What Exchange of Contracts Means
Exchange of contracts is the point at which both buyer and seller sign identical contracts and these are exchanged between their respective solicitors, usually by telephone with the contracts sent by post or electronic means. From this moment, the transaction is legally binding. Both parties are committed to completing the purchase on the agreed date at the agreed price. Neither party can withdraw from the transaction without becoming liable to the other for damages and the loss of the deposit (buyer) or the requirement to return the deposit and potentially pay additional compensation (seller).
The Exchange Deposit
At exchange, the buyer pays a deposit to the seller's solicitor - typically 10% of the purchase price. This deposit is held by the seller's solicitor until completion. If the buyer fails to complete after exchange without a valid legal reason, the deposit is forfeit to the seller. If the seller fails to complete, they must return the deposit in full and may be liable for the buyer's losses. The exchange deposit is separate from the mortgage deposit - the buyer must have the 10% exchange deposit available in cleared funds before exchange.
Before Exchange: What Must Be in Place
The buyer should not exchange contracts until all the following are confirmed: the mortgage offer is in place and accepted; the solicitor has completed all searches, reviewed the title and raised all enquiries; the buyer is satisfied with the property survey results; buildings insurance has been arranged (most lenders require this from exchange); and the completion date has been agreed with all parties in a chain. Exchanging without these elements confirmed creates significant financial and legal risk.
Between Exchange and Completion
The period between exchange and completion is typically 1-4 weeks (sometimes longer for new builds). During this period: the solicitor prepares the completion statement showing the final sums due; the buyer confirms buildings insurance is active from exchange; the buyer arranges removal services and final preparations; the solicitor requests mortgage funds from the lender; and the final searches and land registry checks are completed. The buyer cannot access the property between exchange and completion - they become the legal owner only at completion.
Frequently Asked Questions
Can I withdraw after exchange without losing my deposit?
After exchange, withdrawal without a valid legal reason (such as the seller being in breach of contract) results in forfeiture of the 10% exchange deposit and potential liability for additional damages to the seller. There is no cooling-off period after exchange of contracts in England and Wales. Before exchange, withdrawal is possible without financial penalty on the property itself (though search fees, survey fees and legal fees already incurred are not recoverable).
What if my mortgage offer expires between exchange and completion?
If the mortgage offer expires before completion (due to a delay between exchange and completion), the buyer must arrange a mortgage extension or, if the offer cannot be extended, a new application. A new application is subject to current rates and criteria, which may have changed since the original offer. This scenario underlines the importance of confirming offer validity before exchange and exchanging only when there is sufficient time remaining on the offer to complete.
Does the buyer or seller bear the risk of the property between exchange and completion?
The buyer bears the risk of the property from exchange in most transactions under standard English Law Society contract conditions, which is why buildings insurance must be in place from exchange.
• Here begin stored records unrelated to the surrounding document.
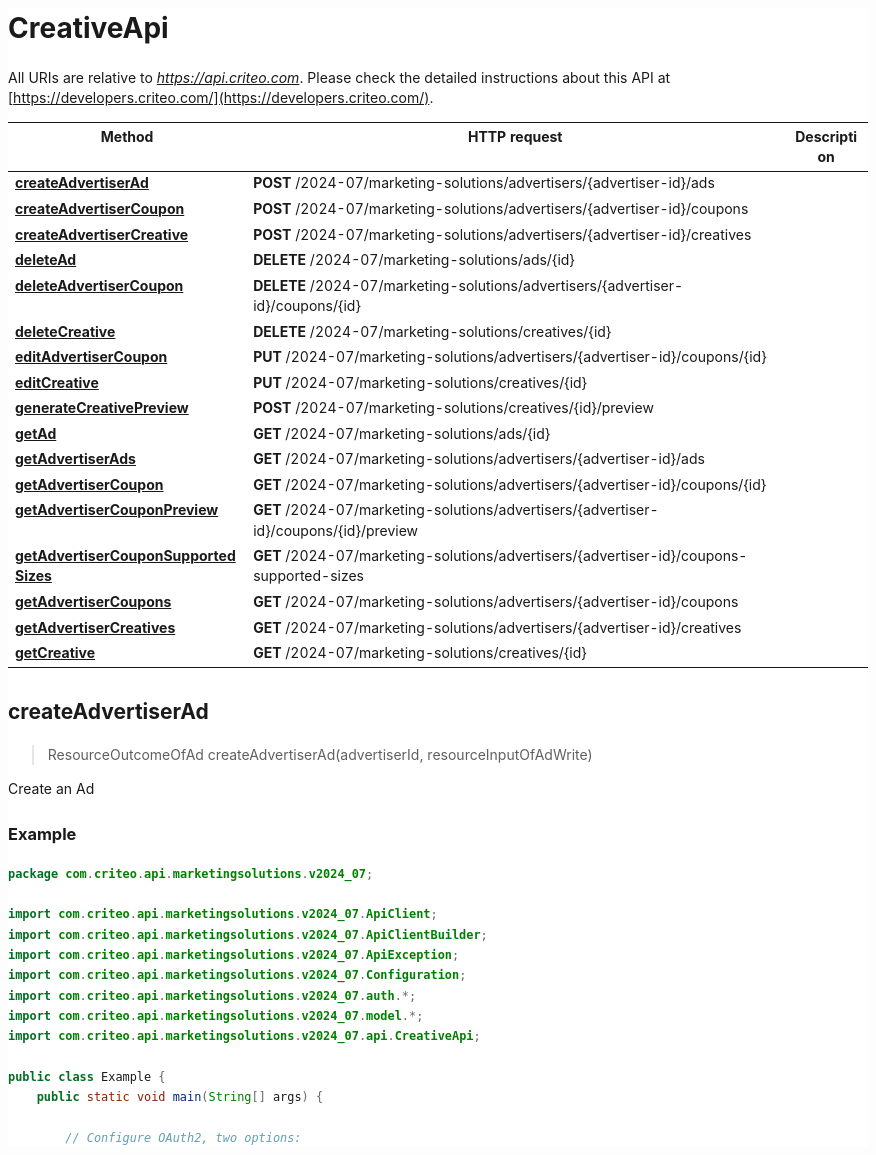 # CreativeApi

All URIs are relative to *https://api.criteo.com*. Please check the detailed instructions about this API at [https://developers.criteo.com/](https://developers.criteo.com/).

| Method | HTTP request | Description |
|------------- | ------------- | -------------|
| [**createAdvertiserAd**](CreativeApi.md#createAdvertiserAd) | **POST** /2024-07/marketing-solutions/advertisers/{advertiser-id}/ads |  |
| [**createAdvertiserCoupon**](CreativeApi.md#createAdvertiserCoupon) | **POST** /2024-07/marketing-solutions/advertisers/{advertiser-id}/coupons |  |
| [**createAdvertiserCreative**](CreativeApi.md#createAdvertiserCreative) | **POST** /2024-07/marketing-solutions/advertisers/{advertiser-id}/creatives |  |
| [**deleteAd**](CreativeApi.md#deleteAd) | **DELETE** /2024-07/marketing-solutions/ads/{id} |  |
| [**deleteAdvertiserCoupon**](CreativeApi.md#deleteAdvertiserCoupon) | **DELETE** /2024-07/marketing-solutions/advertisers/{advertiser-id}/coupons/{id} |  |
| [**deleteCreative**](CreativeApi.md#deleteCreative) | **DELETE** /2024-07/marketing-solutions/creatives/{id} |  |
| [**editAdvertiserCoupon**](CreativeApi.md#editAdvertiserCoupon) | **PUT** /2024-07/marketing-solutions/advertisers/{advertiser-id}/coupons/{id} |  |
| [**editCreative**](CreativeApi.md#editCreative) | **PUT** /2024-07/marketing-solutions/creatives/{id} |  |
| [**generateCreativePreview**](CreativeApi.md#generateCreativePreview) | **POST** /2024-07/marketing-solutions/creatives/{id}/preview |  |
| [**getAd**](CreativeApi.md#getAd) | **GET** /2024-07/marketing-solutions/ads/{id} |  |
| [**getAdvertiserAds**](CreativeApi.md#getAdvertiserAds) | **GET** /2024-07/marketing-solutions/advertisers/{advertiser-id}/ads |  |
| [**getAdvertiserCoupon**](CreativeApi.md#getAdvertiserCoupon) | **GET** /2024-07/marketing-solutions/advertisers/{advertiser-id}/coupons/{id} |  |
| [**getAdvertiserCouponPreview**](CreativeApi.md#getAdvertiserCouponPreview) | **GET** /2024-07/marketing-solutions/advertisers/{advertiser-id}/coupons/{id}/preview |  |
| [**getAdvertiserCouponSupportedSizes**](CreativeApi.md#getAdvertiserCouponSupportedSizes) | **GET** /2024-07/marketing-solutions/advertisers/{advertiser-id}/coupons-supported-sizes |  |
| [**getAdvertiserCoupons**](CreativeApi.md#getAdvertiserCoupons) | **GET** /2024-07/marketing-solutions/advertisers/{advertiser-id}/coupons |  |
| [**getAdvertiserCreatives**](CreativeApi.md#getAdvertiserCreatives) | **GET** /2024-07/marketing-solutions/advertisers/{advertiser-id}/creatives |  |
| [**getCreative**](CreativeApi.md#getCreative) | **GET** /2024-07/marketing-solutions/creatives/{id} |  |



## createAdvertiserAd

> ResourceOutcomeOfAd createAdvertiserAd(advertiserId, resourceInputOfAdWrite)



Create an Ad

### Example

```java
package com.criteo.api.marketingsolutions.v2024_07;

import com.criteo.api.marketingsolutions.v2024_07.ApiClient;
import com.criteo.api.marketingsolutions.v2024_07.ApiClientBuilder;
import com.criteo.api.marketingsolutions.v2024_07.ApiException;
import com.criteo.api.marketingsolutions.v2024_07.Configuration;
import com.criteo.api.marketingsolutions.v2024_07.auth.*;
import com.criteo.api.marketingsolutions.v2024_07.model.*;
import com.criteo.api.marketingsolutions.v2024_07.api.CreativeApi;

public class Example {
    public static void main(String[] args) {

        // Configure OAuth2, two options:
```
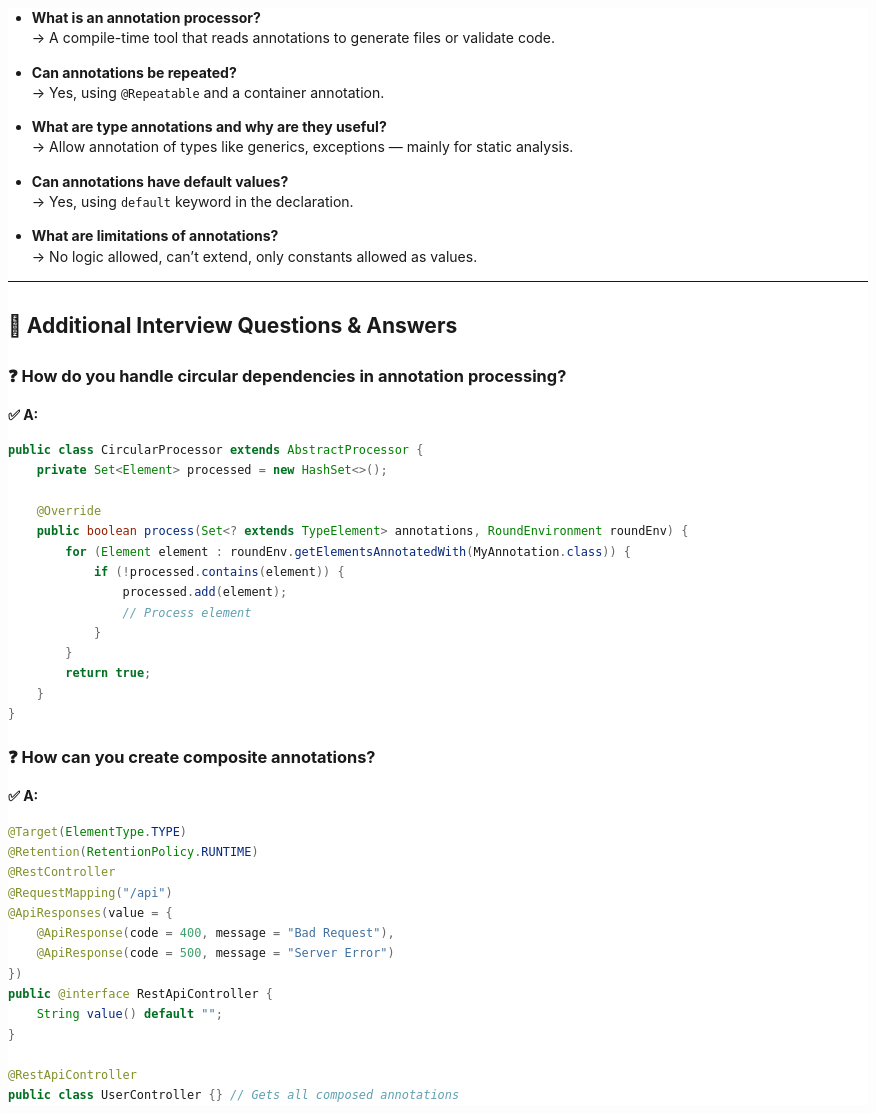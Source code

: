 - **What is an annotation processor?**  
  → A compile-time tool that reads annotations to generate files or validate code.

- **Can annotations be repeated?**  
  → Yes, using `@Repeatable` and a container annotation.

- **What are type annotations and why are they useful?**  
  → Allow annotation of types like generics, exceptions — mainly for static analysis.

- **Can annotations have default values?**  
  → Yes, using `default` keyword in the declaration.

- **What are limitations of annotations?**  
  → No logic allowed, can’t extend, only constants allowed as values.

---

## 💼 Additional Interview Questions & Answers

### ❓ How do you handle circular dependencies in annotation processing?
**✅ A:**
```java
public class CircularProcessor extends AbstractProcessor {
    private Set<Element> processed = new HashSet<>();
    
    @Override
    public boolean process(Set<? extends TypeElement> annotations, RoundEnvironment roundEnv) {
        for (Element element : roundEnv.getElementsAnnotatedWith(MyAnnotation.class)) {
            if (!processed.contains(element)) {
                processed.add(element);
                // Process element
            }
        }
        return true;
    }
}
```

### ❓ How can you create composite annotations?
**✅ A:**
```java
@Target(ElementType.TYPE)
@Retention(RetentionPolicy.RUNTIME)
@RestController
@RequestMapping("/api")
@ApiResponses(value = {
    @ApiResponse(code = 400, message = "Bad Request"),
    @ApiResponse(code = 500, message = "Server Error")
})
public @interface RestApiController {
    String value() default "";
}

@RestApiController
public class UserController {} // Gets all composed annotations
```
The property is now the buyer's responsibility even though they do not yet own it legally. If the property suffers damage between exchange and completion, the buyer cannot walk away without financial penalty - they must complete and manage the insurance claim.
What is a simultaneous exchange and completion?
Simultaneous exchange and completion (exchange and complete on the same day) removes the gap between the two events, eliminating the risk period between exchange and completion. This is more common in simple transactions (no chain, cash buyers) where the conveyancing is fully complete and all parties are ready to proceed on the same day. It is less common in chains where sequential completion of multiple transactions must be coordinated.